■ **What you have to do**
Your answer should be every line of the records that contains the word "each".

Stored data
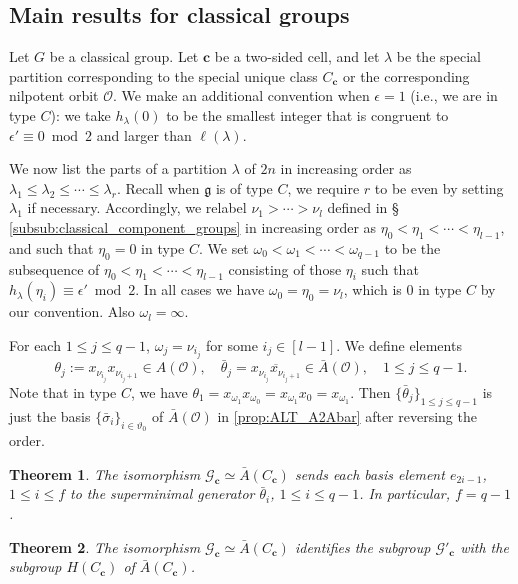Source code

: \documentclass{amsart}
\newtheorem{theorem}{Theorem}[section]
\theoremstyle{definition}
\newcommand{\cG}{\mathcal{G}}
\newcommand{\bc}{{\mathbf{c}}}
\newcommand{\g}{\mathfrak{g}}
\newcommand{\Ab}{\bar{A}}
\newcommand{\0}{\mathcal{O}}
\begin{document}
\subsection{Main results for classical groups}

Let $G$ be a classical group. Let $\bc$ be a two-sided cell, and let $\lambda$ be the special partition corresponding to the special unique class $C_\bc$ or the corresponding nilpotent orbit $\0$. We make an additional convention when $\epsilon = 1$ (i.e., we are in type $C$): we take $h_\lambda(0)$ to be the smallest integer that is congruent to $\epsilon' \equiv 0 \bmod 2$ and larger than $\ell(\lambda)$.

We now list the parts of a partition $\lambda$ of $2n$ in increasing order as $\lambda_1 \le \lambda_2 \le \cdots \le \lambda_r$. Recall when $\g$ is of type $C$, we require $r$ to be even by setting $\lambda_1$ if necessary. Accordingly, we relabel $\nu_1>\cdots > \nu_l$ defined in \S\,\ref{subsub:classical_component_groups} in increasing order as $\eta_0 <\eta_1 < \cdots < \eta_{l-1}$, and such that $\eta_0 = 0$ in type $C$. 
We set $\omega_0 < \omega_1 < \cdots < \omega_{q-1}$ to be the subsequence of $\eta_0 <\eta_1 < \cdots < \eta_{l-1}$ consisting of those $\eta_i$ such that $h_\lambda(\eta_i) \equiv \epsilon' \bmod 2$. In all cases we have $\omega_0 = \eta_0 = \nu_l$, which is $0$ in type $C$ by our convention. Also $\omega_l = \infty$.

For each $1 \le j \le q-1$, $\omega_j = \nu_{i_j}$ for some $i_j \in [l-1]$. We define elements   
	\[\theta_j := x_{\nu_{i_j}} x_{\nu_{i_j+1}} \in A(\0), \quad \bar{\theta}_j = \overline{x_{\nu_{i_j}} x_{\nu_{i_j+1}}} \in \Ab(\0), \quad 1 \le j \le q-1.\] 
Note that in type $C$, we have $\theta_1 =  x_{\omega_1} x_{\omega_0} = x_{\omega_1} x_{0} = x_{\omega_1}$. Then $\{\bar{\theta}_j\}_{1 \le j \le q-1}$ is just the basis $\{ \bar{\sigma}_i \}_{i \in \vartheta_0}$ of $\Ab(\0)$ in \cref{prop:ALT_A2Abar} after reversing the order.



\begin{theorem}\label{thm:superminimal}
	The isomorphism $\cG_\bc \simeq \Ab(C_\bc)$ sends each basis element $e_{2i-1}$, $1 \le i \le f$ to the superminimal generator $\bar{\theta}_i$, $1 \le i \le q-1$. In particular, $f = q-1$.
\end{theorem}

\begin{theorem}\label{thm:G'2H_classical}
	The isomorphism $\cG_\bc \simeq \Ab(C_\bc)$ identifies the subgroup $\cG'_\bc$ with the subgroup $H(C_\bc)$ of $\Ab(C_\bc)$.
\end{theorem}
\end{document}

■ **Answer space**
For each $1 \le j \le q-1$, $\omega_j = \nu_{i_j}$ for some $i_j \in [l-1]$. We define elements   
	The isomorphism $\cG_\bc \simeq \Ab(C_\bc)$ sends each basis element $e_{2i-1}$, $1 \le i \le f$ to the superminimal generator $\bar{\theta}_i$, $1 \le i \le q-1$. In particular, $f = q-1$.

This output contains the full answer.